They said Mr Manekshaw, in his just released biographical film, recounts that soon after the victory over Pakistan, he was mobbed by admirers all over the country and often asked when he was going to take over the reins of power in India.
The field marshal, who was feted on Thursday on his 90th birthday, said rumours of a coup had become so strong that he was called by Mrs Indira Gandhi and confronted over the reports.
“When I walked into the prime minister’s chamber in Parliament House, Mrs Gandhi was looking forlorn and directly asked me whether I was trying to stage a coup to topple her,” he said in a direct narration in the film, titled ‘In war and Peace — The Life of Field Marshal Sam Manekshaw’.
His reply was direct and professionally quaint. “Madam Prime Minister, don’t you think I would not prove to be a worthy replacement,” he said, asserting that there was no move by the army to stage a coup.

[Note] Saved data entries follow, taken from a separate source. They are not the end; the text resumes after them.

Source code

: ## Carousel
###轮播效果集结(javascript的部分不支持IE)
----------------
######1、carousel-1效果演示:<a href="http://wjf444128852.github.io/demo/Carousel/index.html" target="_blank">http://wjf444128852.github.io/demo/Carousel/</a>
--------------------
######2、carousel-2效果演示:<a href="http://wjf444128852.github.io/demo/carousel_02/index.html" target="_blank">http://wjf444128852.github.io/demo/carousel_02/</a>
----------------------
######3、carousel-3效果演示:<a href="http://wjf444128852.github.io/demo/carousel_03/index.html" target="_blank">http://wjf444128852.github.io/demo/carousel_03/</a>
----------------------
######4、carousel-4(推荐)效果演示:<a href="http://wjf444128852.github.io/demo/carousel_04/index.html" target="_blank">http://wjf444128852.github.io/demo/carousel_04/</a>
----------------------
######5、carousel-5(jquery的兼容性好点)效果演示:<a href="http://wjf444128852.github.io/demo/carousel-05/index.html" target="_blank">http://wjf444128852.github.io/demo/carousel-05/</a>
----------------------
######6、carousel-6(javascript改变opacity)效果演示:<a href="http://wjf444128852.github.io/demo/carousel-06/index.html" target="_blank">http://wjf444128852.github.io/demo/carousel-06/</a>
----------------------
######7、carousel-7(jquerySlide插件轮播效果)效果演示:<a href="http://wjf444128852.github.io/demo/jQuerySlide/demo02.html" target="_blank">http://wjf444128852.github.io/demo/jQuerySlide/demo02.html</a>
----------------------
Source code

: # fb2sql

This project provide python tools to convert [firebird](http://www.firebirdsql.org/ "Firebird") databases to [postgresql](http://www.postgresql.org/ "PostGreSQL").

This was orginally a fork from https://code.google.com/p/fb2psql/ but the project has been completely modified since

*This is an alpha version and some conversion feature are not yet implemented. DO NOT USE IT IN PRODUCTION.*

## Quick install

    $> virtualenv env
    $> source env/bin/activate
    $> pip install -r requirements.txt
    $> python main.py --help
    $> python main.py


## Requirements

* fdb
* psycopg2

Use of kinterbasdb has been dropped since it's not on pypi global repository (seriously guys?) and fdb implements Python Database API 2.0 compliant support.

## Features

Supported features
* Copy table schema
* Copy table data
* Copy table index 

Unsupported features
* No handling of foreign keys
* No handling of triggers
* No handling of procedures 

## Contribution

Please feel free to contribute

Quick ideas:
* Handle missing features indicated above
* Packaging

The news reports quoted Mr Manekshaw as regretting that India had lost a “golden opportunity” to solve the Kashmir issue in 1972.
At the Shimla summit, when Mrs Indira Gandhi had “let off the late Pakistani Prime Minister Zulfiqar Ali Bhutto” with a mere promise on the issue, India had held all the strong cards in the shape of a hundred thousand Pakistani prisoners of war and some territory on the western front, he said.